Philippe Clement wants Rangers kids to make club millions as youth the route out of 'difficult financial situation'

Fizzing Philippe Clement has warned his Rangers players: Stop making me angry.

The raging Ibrox boss was forced to turn on the half-time hairdryer as his team headed down the tunnel trailing Dundee 2-1. His furious rant got the reaction he was looking for as Gers came back out and rattled off four goals to clinch the win needed to delay Celtic’s Premiership title party for 24 hours at least. But with the Rangers set to face their bitter rivals again a week on Saturday in the Scottish Cup Final, Clement is concerned by his team’s lax approach off the ball.

Now he’s warned the Light Blues to up their effort levels and spare themselves another ear bashing. The Belgian boss - whose side round off their league campaign against Hearts win Saturday before turning attentions to Hampden - said: “With the ball we started with good intentions from the start. There were a lot of positive things but not without the ball in the first half.
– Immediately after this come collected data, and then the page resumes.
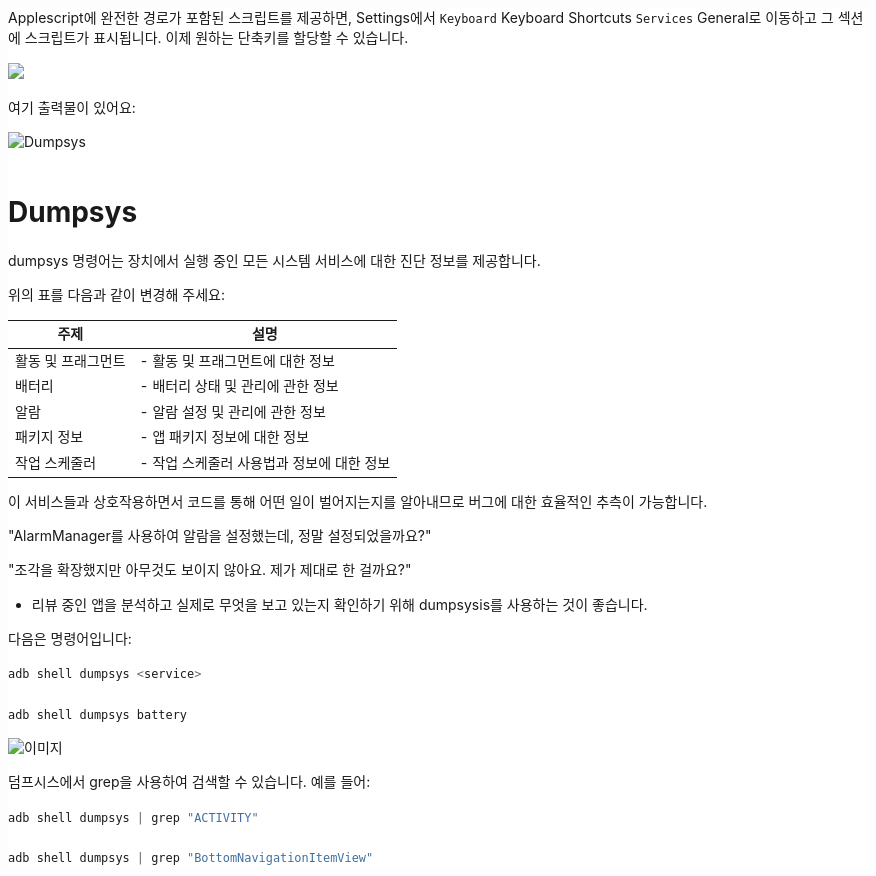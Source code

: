 Applescript에 완전한 경로가 포함된 스크립트를 제공하면, Settings에서 `Keyboard` Keyboard Shortcuts `Services` General로 이동하고 그 섹션에 스크립트가 표시됩니다. 이제 원하는 단축키를 할당할 수 있습니다.

<img src="/assets/img/2024-06-19-BetterDebuggingQualityinAndroidDevelopment_4.png" />

<div class="content-ad"></div>

여기 출력물이 있어요:

![Dumpsys](https://miro.medium.com/v2/resize:fit:784/1*OA1yF70mPJNjQ78lzlFoDg.gif)

# Dumpsys

dumpsys 명령어는 장치에서 실행 중인 모든 시스템 서비스에 대한 진단 정보를 제공합니다.

<div class="content-ad"></div>

위의 표를 다음과 같이 변경해 주세요:

| 주제               | 설명                                      |
| ------------------ | ----------------------------------------- |
| 활동 및 프래그먼트 | - 활동 및 프래그먼트에 대한 정보          |
| 배터리             | - 배터리 상태 및 관리에 관한 정보         |
| 알람               | - 알람 설정 및 관리에 관한 정보           |
| 패키지 정보        | - 앱 패키지 정보에 대한 정보              |
| 작업 스케줄러      | - 작업 스케줄러 사용법과 정보에 대한 정보 |

이 서비스들과 상호작용하면서 코드를 통해 어떤 일이 벌어지는지를 알아내므로 버그에 대한 효율적인 추측이 가능합니다.

"AlarmManager를 사용하여 알람을 설정했는데, 정말 설정되었을까요?"

<div class="content-ad"></div>

"조각을 확장했지만 아무것도 보이지 않아요. 제가 제대로 한 걸까요?"

- 리뷰 중인 앱을 분석하고 실제로 무엇을 보고 있는지 확인하기 위해 dumpsysis를 사용하는 것이 좋습니다.

다음은 명령어입니다:

```js
adb shell dumpsys <service>

adb shell dumpsys battery
```

<div class="content-ad"></div>

![이미지](/assets/img/2024-06-19-BetterDebuggingQualityinAndroidDevelopment_5.png)

덤프시스에서 grep을 사용하여 검색할 수 있습니다. 예를 들어:

```js
adb shell dumpsys | grep "ACTIVITY"

adb shell dumpsys | grep "BottomNavigationItemView"
```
"At the end of the first half, we came out behind although we were better on the ball. That’s of no use if you aren’t good enough without the ball. So I was really angry about that at half-time because football – and they know – is about both sides. In the second half, you saw what they can do if they’re focussed on both things.

“But I cannot make myself angry every half time or before every game. That’s impossible. It needs to come out of the team. They need to understand that and take confidence. This is the perfect example today. Booed off the pitch at half-time. And a lot of applause after the game because people how they saw the team playing, how the scored and how aggressive they were in the duels and how they didn’t concede in the second half.

“This is the perfect example. I am going to put a lot of attention to that again to get it out of these last two games. But it needs to come out of the players.”

Gers fell behind after losing two goals in as many minutes to Jordan McGhee and Mexican ace Antonio Portales. Ross McCausland pulled one back on the stroke of half-time before Gers upped their game after the break, with Cyriel Dessers’s header, a Todd Cantwell fluke and substitute Scott Wright’s late double providing some cheer for the Ibrox faithful after Saturday’s Old Firm heartbreaker.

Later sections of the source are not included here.